- **Data section**

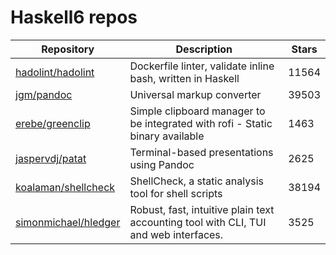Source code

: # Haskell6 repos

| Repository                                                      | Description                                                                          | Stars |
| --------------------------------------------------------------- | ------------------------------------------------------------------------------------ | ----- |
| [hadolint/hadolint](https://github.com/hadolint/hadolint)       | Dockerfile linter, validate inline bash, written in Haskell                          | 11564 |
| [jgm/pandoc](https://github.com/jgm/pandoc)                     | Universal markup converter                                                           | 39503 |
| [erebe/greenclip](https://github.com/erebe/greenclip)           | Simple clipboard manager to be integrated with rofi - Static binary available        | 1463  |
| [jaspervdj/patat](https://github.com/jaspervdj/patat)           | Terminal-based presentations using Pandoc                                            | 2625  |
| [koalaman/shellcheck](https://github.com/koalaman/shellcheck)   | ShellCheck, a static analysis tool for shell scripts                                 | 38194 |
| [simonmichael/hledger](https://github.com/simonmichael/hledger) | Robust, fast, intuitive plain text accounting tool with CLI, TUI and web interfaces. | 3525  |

- **What needs to be done**
In the listing, count every line holding the word "https"; answer with the count alone.

- **Answer box**
6